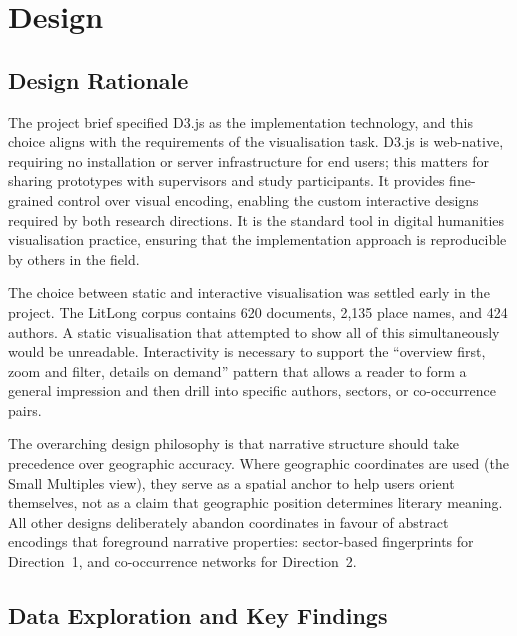 \documentclass[logo,msc]{infthesis}
\begin{document}
 
\chapter{Design}
\label{chap:design}
 
\section{Design Rationale}
 
The project brief specified D3.js as the implementation technology, and this choice aligns with the requirements of the visualisation task. D3.js is web-native, requiring no installation or server infrastructure for end users; this matters for sharing prototypes with supervisors and study participants. It provides fine-grained control over visual encoding, enabling the custom interactive designs required by both research directions. It is the standard tool in digital humanities visualisation practice, ensuring that the implementation approach is reproducible by others in the field.
 
The choice between static and interactive visualisation was settled early in the project. The LitLong corpus contains 620 documents, 2,135 place names, and 424 authors. A static visualisation that attempted to show all of this simultaneously would be unreadable. Interactivity is necessary to support the ``overview first, zoom and filter, details on demand'' pattern \cite{shneiderman1996} that allows a reader to form a general impression and then drill into specific authors, sectors, or co-occurrence pairs.
 
The overarching design philosophy is that narrative structure should take precedence over geographic accuracy. Where geographic coordinates are used (the Small Multiples view), they serve as a spatial anchor to help users orient themselves, not as a claim that geographic position determines literary meaning. All other designs deliberately abandon coordinates in favour of abstract encodings that foreground narrative properties: sector-based fingerprints for Direction~1, and co-occurrence networks for Direction~2.
 
\section{Data Exploration and Key Findings}
\label{sec:dataexploration}
 
\end{document}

....................

Extract every line above that contains the word "label".

\label{chap:design}
\label{sec:dataexploration}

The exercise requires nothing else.